**TASK TO COMPLETE:**
Make your reply a word-for-word repeat of the records.

Stored items from a collection
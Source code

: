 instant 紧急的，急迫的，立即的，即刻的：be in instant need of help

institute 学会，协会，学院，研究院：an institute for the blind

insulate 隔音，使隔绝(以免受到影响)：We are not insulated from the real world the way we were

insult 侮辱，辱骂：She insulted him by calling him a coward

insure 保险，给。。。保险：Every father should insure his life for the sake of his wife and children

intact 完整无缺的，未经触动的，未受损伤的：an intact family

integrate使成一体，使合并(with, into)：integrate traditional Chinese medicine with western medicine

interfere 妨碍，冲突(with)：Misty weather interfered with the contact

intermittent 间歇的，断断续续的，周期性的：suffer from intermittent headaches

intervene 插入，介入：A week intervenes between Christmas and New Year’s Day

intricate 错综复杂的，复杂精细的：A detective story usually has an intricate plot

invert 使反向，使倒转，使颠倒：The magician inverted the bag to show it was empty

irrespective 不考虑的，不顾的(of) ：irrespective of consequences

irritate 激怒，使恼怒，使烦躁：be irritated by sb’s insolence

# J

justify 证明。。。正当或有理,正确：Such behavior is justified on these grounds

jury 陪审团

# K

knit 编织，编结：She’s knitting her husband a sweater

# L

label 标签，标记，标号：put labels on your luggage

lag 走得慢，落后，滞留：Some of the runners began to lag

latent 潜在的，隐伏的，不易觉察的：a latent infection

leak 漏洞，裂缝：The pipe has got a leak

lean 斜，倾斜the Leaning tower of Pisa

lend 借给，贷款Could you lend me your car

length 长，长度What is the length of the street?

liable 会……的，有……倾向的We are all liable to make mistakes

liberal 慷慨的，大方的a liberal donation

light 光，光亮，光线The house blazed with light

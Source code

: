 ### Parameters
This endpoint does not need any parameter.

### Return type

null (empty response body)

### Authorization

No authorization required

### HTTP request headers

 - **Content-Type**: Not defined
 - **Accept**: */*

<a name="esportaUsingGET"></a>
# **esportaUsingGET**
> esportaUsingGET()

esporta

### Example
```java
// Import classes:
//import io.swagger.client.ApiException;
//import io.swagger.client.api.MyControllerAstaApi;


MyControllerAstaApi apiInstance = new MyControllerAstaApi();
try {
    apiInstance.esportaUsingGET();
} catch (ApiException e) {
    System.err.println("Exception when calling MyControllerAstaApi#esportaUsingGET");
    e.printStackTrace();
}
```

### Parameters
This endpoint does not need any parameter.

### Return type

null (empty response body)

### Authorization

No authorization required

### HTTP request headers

**TASK OUTPUT:**
Source code

: instant 紧急的，急迫的，立即的，即刻的：be in instant need of help

institute 学会，协会，学院，研究院：an institute for the blind

insulate 隔音，使隔绝(以免受到影响)：We are not insulated from the real world the way we were

insult 侮辱，辱骂：She insulted him by calling him a coward

insure 保险，给。。。保险：Every father should insure his life for the sake of his wife and children

intact 完整无缺的，未经触动的，未受损伤的：an intact family

integrate使成一体，使合并(with, into)：integrate traditional Chinese medicine with western medicine

interfere 妨碍，冲突(with)：Misty weather interfered with the contact

intermittent 间歇的，断断续续的，周期性的：suffer from intermittent headaches

intervene 插入，介入：A week intervenes between Christmas and New Year’s Day

intricate 错综复杂的，复杂精细的：A detective story usually has an intricate plot

invert 使反向，使倒转，使颠倒：The magician inverted the bag to show it was empty

irrespective 不考虑的，不顾的(of) ：irrespective of consequences

irritate 激怒，使恼怒，使烦躁：be irritated by sb’s insolence

# J

justify 证明。。。正当或有理,正确：Such behavior is justified on these grounds

jury 陪审团

# K

knit 编织，编结：She’s knitting her husband a sweater

# L

label 标签，标记，标号：put labels on your luggage

lag 走得慢，落后，滞留：Some of the runners began to lag

latent 潜在的，隐伏的，不易觉察的：a latent infection

leak 漏洞，裂缝：The pipe has got a leak

lean 斜，倾斜the Leaning tower of Pisa

lend 借给，贷款Could you lend me your car

length 长，长度What is the length of the street?

liable 会……的，有……倾向的We are all liable to make mistakes

liberal 慷慨的，大方的a liberal donation

light 光，光亮，光线The house blazed with light

Source code

: ### Parameters
This endpoint does not need any parameter.

### Return type

null (empty response body)

### Authorization

No authorization required

### HTTP request headers

 - **Content-Type**: Not defined
 - **Accept**: */*

<a name="esportaUsingGET"></a>
# **esportaUsingGET**
> esportaUsingGET()

esporta

### Example
```java
// Import classes:
//import io.swagger.client.ApiException;
//import io.swagger.client.api.MyControllerAstaApi;


MyControllerAstaApi apiInstance = new MyControllerAstaApi();
try {
    apiInstance.esportaUsingGET();
} catch (ApiException e) {
    System.err.println("Exception when calling MyControllerAstaApi#esportaUsingGET");
    e.printStackTrace();
}
```

### Parameters
This endpoint does not need any parameter.

### Return type

null (empty response body)

### Authorization

No authorization required

### HTTP request headers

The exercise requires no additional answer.